Joe Gillis, un scénariste sans le sou, pénètre par hasard dans la propriété et Norma lui propose de travailler au scénario du film qui marquera son retour à l'écran, Salomé. Joe accepte, s'installe chez elle et devient bientôt son amant. Mais les extravagances de la vieille actrice se transforment bientôt en paranoïa...

2. Billy Wilder

Le réalisateur a débuté comme scénariste, notamment sur quelques classiques de la comédie romantique comme La Huitième Femme de Barbe Bleue et Ninotchka (avec Greta Garbo) pour Ernst Lubitsch ou Boule de Feu pour Howard Hawks qui lui valent plusieurs nominations aux Oscars.

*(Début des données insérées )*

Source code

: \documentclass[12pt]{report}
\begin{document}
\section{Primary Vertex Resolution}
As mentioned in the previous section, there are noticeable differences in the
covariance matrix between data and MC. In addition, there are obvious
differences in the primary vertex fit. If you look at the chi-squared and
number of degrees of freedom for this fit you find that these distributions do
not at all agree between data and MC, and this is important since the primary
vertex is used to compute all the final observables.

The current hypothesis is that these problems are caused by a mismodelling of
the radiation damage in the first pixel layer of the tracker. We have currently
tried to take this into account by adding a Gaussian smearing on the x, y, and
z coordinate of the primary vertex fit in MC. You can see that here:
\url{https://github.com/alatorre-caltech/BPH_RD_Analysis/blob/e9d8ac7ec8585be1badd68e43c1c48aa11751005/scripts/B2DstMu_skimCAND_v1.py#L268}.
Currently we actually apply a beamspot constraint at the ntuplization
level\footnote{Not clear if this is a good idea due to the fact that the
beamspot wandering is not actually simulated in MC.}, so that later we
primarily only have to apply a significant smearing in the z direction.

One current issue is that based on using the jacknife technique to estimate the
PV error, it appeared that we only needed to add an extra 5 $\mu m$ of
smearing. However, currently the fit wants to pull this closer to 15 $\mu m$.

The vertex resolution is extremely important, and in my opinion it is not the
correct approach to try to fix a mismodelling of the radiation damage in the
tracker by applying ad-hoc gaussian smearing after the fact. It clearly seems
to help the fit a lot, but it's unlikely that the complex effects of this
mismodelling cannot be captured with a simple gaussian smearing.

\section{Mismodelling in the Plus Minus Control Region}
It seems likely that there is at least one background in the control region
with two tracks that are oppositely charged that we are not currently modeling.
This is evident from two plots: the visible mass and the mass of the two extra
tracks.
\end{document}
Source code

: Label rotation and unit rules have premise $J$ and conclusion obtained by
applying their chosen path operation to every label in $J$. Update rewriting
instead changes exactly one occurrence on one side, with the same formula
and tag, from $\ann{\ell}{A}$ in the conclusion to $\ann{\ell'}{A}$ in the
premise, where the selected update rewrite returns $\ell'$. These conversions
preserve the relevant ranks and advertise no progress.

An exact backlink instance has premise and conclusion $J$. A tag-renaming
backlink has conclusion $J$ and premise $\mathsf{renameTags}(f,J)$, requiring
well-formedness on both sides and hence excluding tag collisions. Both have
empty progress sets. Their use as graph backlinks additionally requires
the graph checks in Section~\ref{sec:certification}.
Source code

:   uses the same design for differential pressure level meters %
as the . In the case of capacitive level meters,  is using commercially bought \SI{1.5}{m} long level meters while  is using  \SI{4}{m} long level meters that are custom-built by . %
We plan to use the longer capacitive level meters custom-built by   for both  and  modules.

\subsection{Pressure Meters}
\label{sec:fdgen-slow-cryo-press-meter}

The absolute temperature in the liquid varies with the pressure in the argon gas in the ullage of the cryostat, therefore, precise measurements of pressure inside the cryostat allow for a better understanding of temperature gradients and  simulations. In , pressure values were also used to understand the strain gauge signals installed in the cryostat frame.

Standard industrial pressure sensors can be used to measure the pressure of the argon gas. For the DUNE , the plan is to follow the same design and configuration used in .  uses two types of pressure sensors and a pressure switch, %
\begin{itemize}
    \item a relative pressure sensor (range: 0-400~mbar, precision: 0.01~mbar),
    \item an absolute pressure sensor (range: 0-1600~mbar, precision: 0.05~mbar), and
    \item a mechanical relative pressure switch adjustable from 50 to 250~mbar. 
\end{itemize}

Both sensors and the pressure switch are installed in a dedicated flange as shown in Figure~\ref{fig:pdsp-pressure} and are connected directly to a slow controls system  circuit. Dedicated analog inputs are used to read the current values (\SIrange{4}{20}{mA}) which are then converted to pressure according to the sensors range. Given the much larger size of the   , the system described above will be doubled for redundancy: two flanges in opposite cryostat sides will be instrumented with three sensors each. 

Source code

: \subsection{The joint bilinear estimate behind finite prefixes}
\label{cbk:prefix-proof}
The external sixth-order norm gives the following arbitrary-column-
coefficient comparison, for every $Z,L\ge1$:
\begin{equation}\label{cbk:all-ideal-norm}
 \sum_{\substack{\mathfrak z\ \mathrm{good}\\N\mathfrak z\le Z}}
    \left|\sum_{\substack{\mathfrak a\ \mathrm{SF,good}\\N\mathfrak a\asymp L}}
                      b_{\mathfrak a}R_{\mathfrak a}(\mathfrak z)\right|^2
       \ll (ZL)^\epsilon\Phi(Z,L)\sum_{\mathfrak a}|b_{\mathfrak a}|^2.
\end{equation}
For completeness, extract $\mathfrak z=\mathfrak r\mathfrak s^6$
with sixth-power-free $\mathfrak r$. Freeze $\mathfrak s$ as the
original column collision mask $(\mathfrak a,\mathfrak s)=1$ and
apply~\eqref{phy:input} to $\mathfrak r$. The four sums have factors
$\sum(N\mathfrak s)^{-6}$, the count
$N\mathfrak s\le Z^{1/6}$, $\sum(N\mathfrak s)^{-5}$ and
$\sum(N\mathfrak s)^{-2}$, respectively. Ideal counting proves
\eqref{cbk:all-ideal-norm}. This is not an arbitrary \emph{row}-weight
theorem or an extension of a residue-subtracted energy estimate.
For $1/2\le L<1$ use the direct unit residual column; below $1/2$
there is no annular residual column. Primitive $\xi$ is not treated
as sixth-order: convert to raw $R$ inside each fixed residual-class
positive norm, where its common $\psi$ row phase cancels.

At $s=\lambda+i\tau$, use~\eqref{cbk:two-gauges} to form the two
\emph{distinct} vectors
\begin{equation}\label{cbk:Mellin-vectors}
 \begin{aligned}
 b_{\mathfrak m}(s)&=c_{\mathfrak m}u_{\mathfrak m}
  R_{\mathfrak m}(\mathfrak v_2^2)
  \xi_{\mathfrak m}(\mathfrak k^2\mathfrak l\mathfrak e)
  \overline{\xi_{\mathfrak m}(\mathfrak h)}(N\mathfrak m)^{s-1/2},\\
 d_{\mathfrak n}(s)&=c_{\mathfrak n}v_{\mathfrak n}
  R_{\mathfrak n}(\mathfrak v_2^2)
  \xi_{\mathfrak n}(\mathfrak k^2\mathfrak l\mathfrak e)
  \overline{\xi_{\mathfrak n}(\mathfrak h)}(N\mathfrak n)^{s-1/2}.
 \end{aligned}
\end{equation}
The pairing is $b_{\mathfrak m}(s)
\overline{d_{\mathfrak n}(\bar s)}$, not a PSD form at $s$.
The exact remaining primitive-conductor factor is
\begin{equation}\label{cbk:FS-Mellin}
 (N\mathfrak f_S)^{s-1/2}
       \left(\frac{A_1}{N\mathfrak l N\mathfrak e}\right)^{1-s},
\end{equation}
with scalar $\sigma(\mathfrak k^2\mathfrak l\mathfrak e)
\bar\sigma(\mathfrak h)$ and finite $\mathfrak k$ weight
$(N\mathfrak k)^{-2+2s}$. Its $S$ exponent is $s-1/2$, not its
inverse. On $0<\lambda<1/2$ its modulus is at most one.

Il est reconnu comme réalisateur en 1944 avec le polar Assurance sur la mort pour lequel il reçoit l’Oscar du meilleur réalisateur et du meilleur scénario. Un exploit réitéré dès l’année suivante avec le drame sur l’alcoolisme Le Poison.

Depuis, il va s’imposer comme un des plus grands et versatiles réalisateurs américains, accumulant les récompenses avec des comédies comme Certains l’aiment chaud avec Marilyn Monroe, des polars comme Témoin à Charge et Le Gouffre aux Chimères, des comédies romantiques comme Sabrina avec Audrey Hepburn et La Garçonnière avec Shirley MacLaine et Jack Lemmon et même des films de guerre comme Stalag 17.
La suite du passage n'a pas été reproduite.